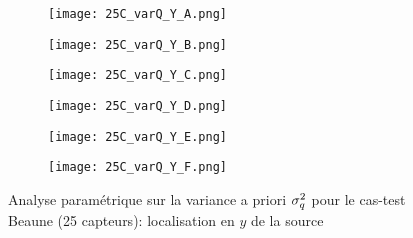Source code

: \begin{figure}[p!]
	\centering
	\begin{subfigure}[t]{0.5\textwidth}
		\centering
		\texttt{[image: 25C\_varQ\_Y\_A.png]}
		\caption{}
		\label{varq_A_y}
	\end{subfigure}%
	\begin{subfigure}[t]{0.5\textwidth}
		\centering
		\texttt{[image: 25C\_varQ\_Y\_B.png]}
		\caption{}
		\label{varq_B_y}
	\end{subfigure}
	\begin{subfigure}[t]{0.5\textwidth}
		\centering
		\texttt{[image: 25C\_varQ\_Y\_C.png]}
		\caption{}
		\label{varq_C_y}
	\end{subfigure}%
	\begin{subfigure}[t]{0.5\textwidth}
		\centering
		\texttt{[image: 25C\_varQ\_Y\_D.png]}
		\caption{}
		\label{varq_D_y}
	\end{subfigure}
	\begin{subfigure}[t]{0.5\textwidth}
		\centering
		\texttt{[image: 25C\_varQ\_Y\_E.png]}
		\caption{}
		\label{varq_E_y}
	\end{subfigure}%
	\begin{subfigure}[t]{0.5\textwidth}
		\centering
		\texttt{[image: 25C\_varQ\_Y\_F.png]}
		\caption{}
		\label{varq_F_y}
	\end{subfigure}
	\caption{Analyse paramétrique sur la variance a priori $\sigma_q^2$ pour le cas-test Beaune (25 capteurs): localisation en $y$ de la source}
	\label{fig_25C_analyse_varq_y}
\end{figure}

■ ■ ■ ■ ■ ■ ■

### [THE TASK]
In transcribing the lines above, omit the images and keep all else exact.

### [RESULT OF THIS EXERCISE]
Source code

: \begin{figure}[p!]
	\centering
	\begin{subfigure}[t]{0.5\textwidth}
		\centering
		\texttt{[image: 25C\_varQ\_Y\_A.png]}
		\caption{}
		\label{varq_A_y}
	\end{subfigure}%
	\begin{subfigure}[t]{0.5\textwidth}
		\centering
		\texttt{[image: 25C\_varQ\_Y\_B.png]}
		\caption{}
		\label{varq_B_y}
	\end{subfigure}
	\begin{subfigure}[t]{0.5\textwidth}
		\centering
		\texttt{[image: 25C\_varQ\_Y\_C.png]}
		\caption{}
		\label{varq_C_y}
	\end{subfigure}%
	\begin{subfigure}[t]{0.5\textwidth}
		\centering
		\texttt{[image: 25C\_varQ\_Y\_D.png]}
		\caption{}
		\label{varq_D_y}
	\end{subfigure}
	\begin{subfigure}[t]{0.5\textwidth}
		\centering
		\texttt{[image: 25C\_varQ\_Y\_E.png]}
		\caption{}
		\label{varq_E_y}
	\end{subfigure}%
	\begin{subfigure}[t]{0.5\textwidth}
		\centering
		\texttt{[image: 25C\_varQ\_Y\_F.png]}
		\caption{}
		\label{varq_F_y}
	\end{subfigure}
	\caption{Analyse paramétrique sur la variance a priori $\sigma_q^2$ pour le cas-test Beaune (25 capteurs): localisation en $y$ de la source}
	\label{fig_25C_analyse_varq_y}
\end{figure}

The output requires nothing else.